I never anticipated finding any degree of economic diversity within the black townships in Cape Town. I had always imagined that life in the township fell under a single economic classification. That being said, after spending a substantial amount of time in two black townships on the outskirts of Cape Town, Philippi and Langa, I began to realize that these initial assumptions were far from the truth.

These evident economic discrepancies first came to my attention when I observed vast differences in the daily diet consumed by individuals within the townships. 
Philippi and Langa look very similar. Both townships have broken streets lined with temporary housing, spaza shops, barbers, and fruit stands. In general, they “felt” very comparable. 


Initially, I just assumed almost everyone was “poor” in black townships. And in my mind, it followed that everyone must be hungry. At the time when this was my central belief, I had been volunteering in Philipi with an organization called Ons Plek for about three weeks. This program in Philippi models an after-school daycare/tutoring program, with the primary intention of keeping at-risk youth off of the streets and in school. The program accepts children whose parents are financially strained, sick, or otherwise excusably preoccupied.

Everyday, when the students come to the program, they are given with two sandwiches – one butter sandwich, and one jam sandwich. (right)

As soon as the students are called to eat, they run at full speed towards the corrugated steel shack where the sandwiches have been prepared. The food is then consumed faster than it was distributed. It is so evident that these kids are always hungry. I am told that for some of these children, the food distributed at the program is their only meal of the day. This meal has little to no nutritional value. I would argue that if food were not provided for the children at this program, no children would attend.

My experience with the children in Philippi undoubtedly worked to form my initial assumptions surrounding life in the township. However, I soon found that my initial assumptions pertaining to life in the township were far from the overarching reality. In other words, living in the township does not imply that families cannot afford to put food on the table.

My Home-Stay "Mom" and I
This became clear during my home-stay in Langa. I stayed in a small home: two-bedrooms, one bathroom, a small kitchen, and a small living room. I would say it was an average size home compared to the rest that I saw in Langa. During my stay at this home, I was offered at least FIVE meals a day. If I didn’t eat all of my food my host mother would ask me why, and regardless of my answer, she would then tell me to eat more. I was actually in physical pain by the end of my stay in Langa. One morning, I woke up and went to the neighbor’s house. When I walked in, I was offered an enormous slice of cake . . . at 10am. In no way, were these people starving. That is for certain. In fact, it was visibly evident that a large portion of this community was overeating, leading to problems with obesity.

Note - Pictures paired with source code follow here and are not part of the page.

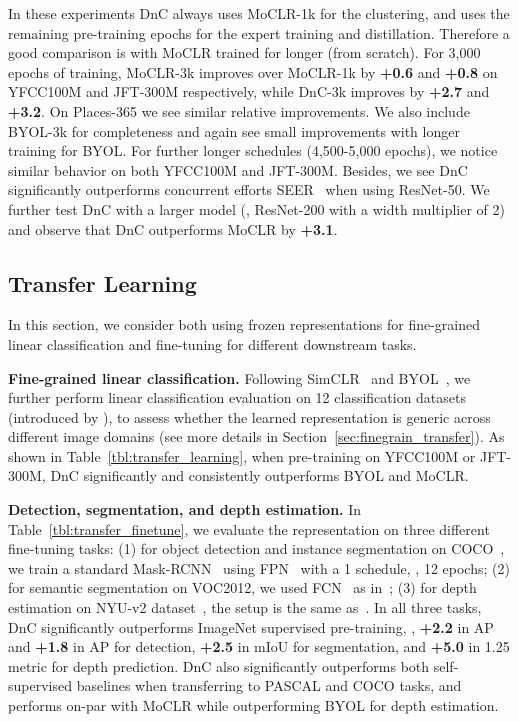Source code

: \documentclass[final]{cvpr}
\newcommand\showdiff[1]{\textbf{\textcolor{nicergreen}{#1}}}
\newcommand\baseline{MoCLR}
\newcommand\jft{JFT-300M}
\newcommand{\apbbox}[1]{AP}
\newcommand{\apmask}[1]{AP}
\begin{document}
In these experiments DnC always uses \baseline{}-1k for the clustering, and uses the remaining pre-training epochs for the expert training and distillation. Therefore a good comparison is with \baseline{} trained for longer (from scratch). For 3,000 epochs of training, \baseline{}-3k improves over \baseline{}-1k by \showdiff{+0.6} and \showdiff{+0.8} on YFCC100M and \jft{} respectively, while DnC-3k improves by \showdiff{+2.7} and \showdiff{+3.2}. On Places-365 we see similar relative improvements. We also include BYOL-3k for completeness and again see small improvements with longer training for BYOL. For further longer schedules (4,500-5,000 epochs), we notice similar behavior on both YFCC100M and \jft{}. Besides, we see DnC significantly outperforms concurrent efforts SEER~\cite{goyal2021self} when using ResNet-50. We further test DnC with a larger model (\ie, ResNet-200 with a width multiplier of 2) and observe that DnC outperforms \baseline{} by \showdiff{+3.1}.

\subsection{Transfer Learning}

In this section, we consider both using frozen representations for fine-grained linear classification and fine-tuning for different downstream tasks.

\noindent\textbf{Fine-grained linear classification.}
Following SimCLR~\cite{chen2020simple} and BYOL~\cite{grill2020bootstrap}, we further perform linear classification evaluation on 12 classification datasets (introduced by \cite{kornblith2019better}), to assess whether the learned representation is generic across different image domains (see more details in Section~\ref{sec:finegrain_transfer}). As shown in Table~\ref{tbl:transfer_learning}, when pre-training on YFCC100M or \jft{}, DnC significantly and consistently outperforms BYOL and \baseline{}. 


\noindent\textbf{Detection, segmentation, and depth estimation.} In Table~\ref{tbl:transfer_finetune}, we evaluate the representation on three different fine-tuning tasks: (1) for object detection and instance segmentation on COCO~\cite{lin2014microsoft}, we train a standard Mask-RCNN~\cite{he2017mask} using FPN~\cite{lin2017feature} with a 1 schedule, \ie, 12 epochs; (2) for semantic segmentation on VOC2012, we used FCN~\cite{long2015fully} as in~\cite{he2020momentum}; (3) for depth estimation on NYU-v2 dataset~\cite{silberman2012indoor}, the setup is the same as~\cite{grill2020bootstrap}. In all three tasks, DnC significantly outperforms ImageNet supervised pre-training, \eg, \showdiff{+2.2} in \apbbox{~} and \showdiff{+1.8} in \apmask{~} for detection, \showdiff{+2.5} in mIoU for segmentation, and \showdiff{+5.0} in 1.25 metric for depth prediction. DnC also significantly outperforms both self-supervised baselines when transferring to PASCAL and COCO tasks, and performs on-par with MoCLR while outperforming BYOL for depth estimation. 
\end{document}
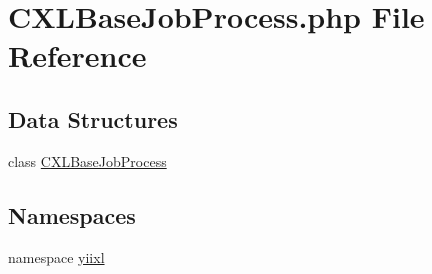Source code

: \hypertarget{CXLBaseJobProcess_8php}{
\section{CXLBaseJobProcess.php File Reference}
\label{CXLBaseJobProcess_8php}
}
\subsection*{Data Structures}
\begin{DoxyCompactItemize}
\item 
class \hyperlink{classCXLBaseJobProcess}{CXLBaseJobProcess}
\end{DoxyCompactItemize}
\subsection*{Namespaces}
\begin{DoxyCompactItemize}
\item 
namespace \hyperlink{namespaceyiixl}{yiixl}
\end{DoxyCompactItemize}
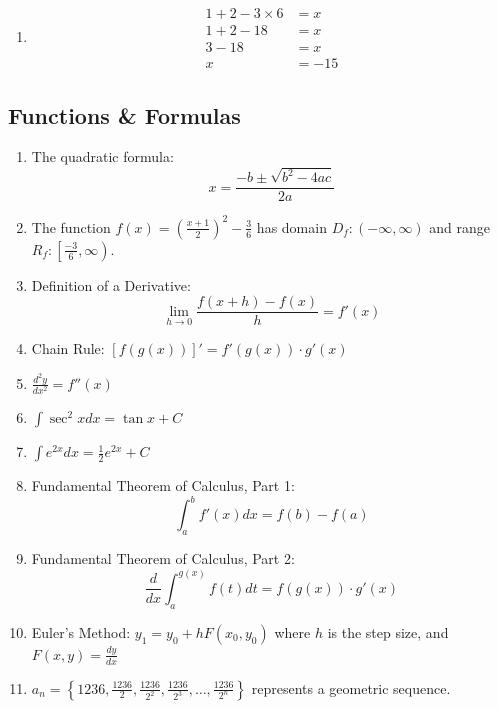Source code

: \documentclass[12pt]{article}
\begin{document}
\begin{enumerate}
\begin{enumerate}
  \item 
        \begin{align}
        1 + 2 - 3 \times 6 &= x \tag{1}\\
        1 + 2 - 18 &= x \tag{2}\\
        3 - 18 &= x \tag{3}\\
        x &= -15 \tag{4}
        \end{align}
    \end{enumerate}
\end{enumerate}

\subsection{Functions \& Formulas}
\begin{enumerate}
    \item The quadratic formula:
    \[
    x = \frac{-b \pm \sqrt{b^2 - 4ac}}{2a}
    \]
    
    \item The function $f(x) = \left(\frac{x+1}{2}\right)^2 - \frac{3}{6}$ has domain $D_f: (-\infty, \infty)$ and range $R_f: \left[\frac{-3}{6}, \infty\right)$.
    
    \item Definition of a Derivative: 
    \[
    \lim_{h \to 0} \frac{f(x+h) - f(x)}{h} = f'(x)
    \]
    
    \item Chain Rule: $[f(g(x))]' = f'(g(x)) \cdot g'(x)$
    
    \item $\frac{d^2y}{dx^2} = f''(x)$
    
    \item $\int \sec^2 x dx = \tan x + C$
 \item $\int e^{2x} dx = \frac{1}{2}e^{2x} + C$
    
    \item Fundamental Theorem of Calculus, Part 1:
    \[
    \int_{a}^{b} f'(x) dx = f(b) - f(a)
    \]
    
    \item Fundamental Theorem of Calculus, Part 2:
    \[
    \frac{d}{dx} \int_{a}^{g(x)} f(t) dt = f(g(x)) \cdot g'(x)
    \]
    
    \item Euler's Method: $y_1 = y_0 + hF(x_0, y_0)$ where $h$ is the step size, and $F(x, y) = \frac{dy}{dx}$
    
    \item $a_n = \left\{1236, \frac{1236}{2}, \frac{1236}{2^2}, \frac{1236}{2^3}, \ldots, \frac{1236}{2^n}\right\}$ represents a geometric sequence.
    

\end{enumerate}
\end{document}
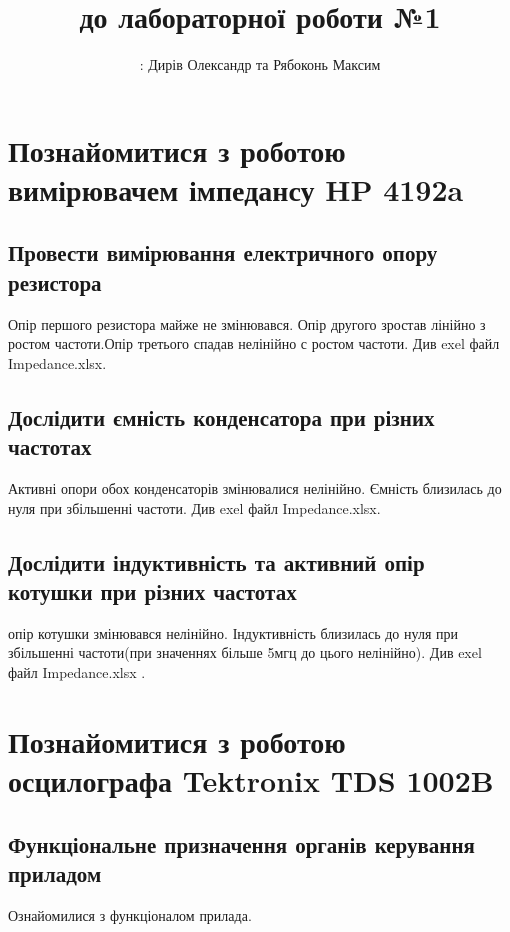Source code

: \documentclass[a4paper,12pt]{article}
\begin{document}
\title{ до лабораторної роботи №1\linebreak }
\author{: Дирів Олександр та Рябоконь Максим}
\date{}
\maketitle
\newpage
{\Large\tableofcontents}
\newpage
\section{Познайомитися з роботою вимірювачем імпедансу HP 4192a}
\subsection{Провести вимірювання електричного опору резистора}
\quad Опір першого резистора майже не змінювався. Опір другого зростав лінійно з ростом частоти.Опір третього спадав нелінійно с ростом частоти. Див exel файл Impedance.xlsx.
\subsection{Дослідити ємність конденсатора при різних частотах}
Активні опори обох конденсаторів змінювалися нелінійно. Ємність близилась до нуля при збільшенні частоти. Див exel файл Impedance.xlsx.
\subsection{Дослідити індуктивність та активний опір котушки при різних частотах}
 опір котушки змінювався нелінійно. Індуктивність близилась до нуля при збільшенні частоти(при значеннях більше 5мгц до цього нелінійно). Див exel файл Impedance.xlsx .
\clearpage
\section{Познайомитися з роботою осцилографа Tektronix TDS 1002B}
\subsection{Функціональне призначення органів керування приладом}
Ознайомилися з функціоналом прилада.
\end{document}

This story just serves to highlight two main points:

1.)   There is a great degree of economic diversity within the township. In other words there is a significant financial range within the lower economic class.
2.)   Both malnutrition and obesity are huge problems within these townships. It is very ironic how both of these issues present themselves within similar demographics. It would be interesting to further investigate the reasons behind this reality.